Source texts of formatted documents |
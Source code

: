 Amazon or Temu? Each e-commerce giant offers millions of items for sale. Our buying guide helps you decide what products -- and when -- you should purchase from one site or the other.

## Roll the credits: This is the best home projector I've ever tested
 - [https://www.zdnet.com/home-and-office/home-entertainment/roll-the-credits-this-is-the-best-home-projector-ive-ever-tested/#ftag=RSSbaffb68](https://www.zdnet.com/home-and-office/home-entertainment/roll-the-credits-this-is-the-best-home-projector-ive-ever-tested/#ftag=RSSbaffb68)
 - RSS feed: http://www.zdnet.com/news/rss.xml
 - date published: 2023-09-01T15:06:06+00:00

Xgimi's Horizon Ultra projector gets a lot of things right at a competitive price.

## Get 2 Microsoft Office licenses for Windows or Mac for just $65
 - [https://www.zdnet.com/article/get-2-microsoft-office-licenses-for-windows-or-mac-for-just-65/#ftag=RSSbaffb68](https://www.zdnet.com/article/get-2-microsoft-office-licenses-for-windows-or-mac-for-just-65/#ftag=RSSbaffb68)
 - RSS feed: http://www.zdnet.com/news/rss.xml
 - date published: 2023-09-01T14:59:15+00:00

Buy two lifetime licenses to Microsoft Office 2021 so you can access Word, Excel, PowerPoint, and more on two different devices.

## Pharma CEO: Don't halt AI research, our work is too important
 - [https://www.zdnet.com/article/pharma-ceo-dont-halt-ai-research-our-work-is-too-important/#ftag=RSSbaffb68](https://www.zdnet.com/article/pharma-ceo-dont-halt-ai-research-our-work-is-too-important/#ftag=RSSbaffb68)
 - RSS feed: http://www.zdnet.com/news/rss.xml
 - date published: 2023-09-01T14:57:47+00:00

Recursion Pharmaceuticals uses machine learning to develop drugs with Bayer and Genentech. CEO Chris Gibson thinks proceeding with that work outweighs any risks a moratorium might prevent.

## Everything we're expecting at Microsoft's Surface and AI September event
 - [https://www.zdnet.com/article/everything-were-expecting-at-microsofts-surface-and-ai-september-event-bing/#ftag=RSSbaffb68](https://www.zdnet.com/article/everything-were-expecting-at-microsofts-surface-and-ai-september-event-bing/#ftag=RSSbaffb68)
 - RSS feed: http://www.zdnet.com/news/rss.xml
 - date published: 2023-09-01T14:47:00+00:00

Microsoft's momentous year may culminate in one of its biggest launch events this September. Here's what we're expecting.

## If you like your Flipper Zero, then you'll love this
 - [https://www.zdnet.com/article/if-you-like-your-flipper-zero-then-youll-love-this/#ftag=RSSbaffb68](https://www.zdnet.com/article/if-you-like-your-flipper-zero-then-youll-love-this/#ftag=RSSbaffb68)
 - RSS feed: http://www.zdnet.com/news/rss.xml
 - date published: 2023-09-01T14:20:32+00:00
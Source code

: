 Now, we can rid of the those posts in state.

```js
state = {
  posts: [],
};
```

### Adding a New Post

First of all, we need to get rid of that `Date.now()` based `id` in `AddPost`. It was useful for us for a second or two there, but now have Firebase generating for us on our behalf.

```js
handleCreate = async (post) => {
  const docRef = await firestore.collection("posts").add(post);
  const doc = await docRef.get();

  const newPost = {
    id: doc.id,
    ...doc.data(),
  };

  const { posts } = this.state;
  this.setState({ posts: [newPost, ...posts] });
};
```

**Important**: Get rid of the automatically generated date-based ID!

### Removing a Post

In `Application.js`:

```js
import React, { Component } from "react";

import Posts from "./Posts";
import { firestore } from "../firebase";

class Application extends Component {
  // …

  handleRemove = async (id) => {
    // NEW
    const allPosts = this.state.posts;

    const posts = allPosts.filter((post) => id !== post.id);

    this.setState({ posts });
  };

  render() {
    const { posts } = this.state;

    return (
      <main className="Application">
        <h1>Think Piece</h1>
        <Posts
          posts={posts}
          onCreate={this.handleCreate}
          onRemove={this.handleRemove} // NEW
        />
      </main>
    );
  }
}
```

WHAT IS BEING ASKED | Scan the data above for the word "docRef" and report every line where it is found.

EXERCISE SOLUTION |
  const docRef = await firestore.collection("posts").add(post);
  const doc = await docRef.get();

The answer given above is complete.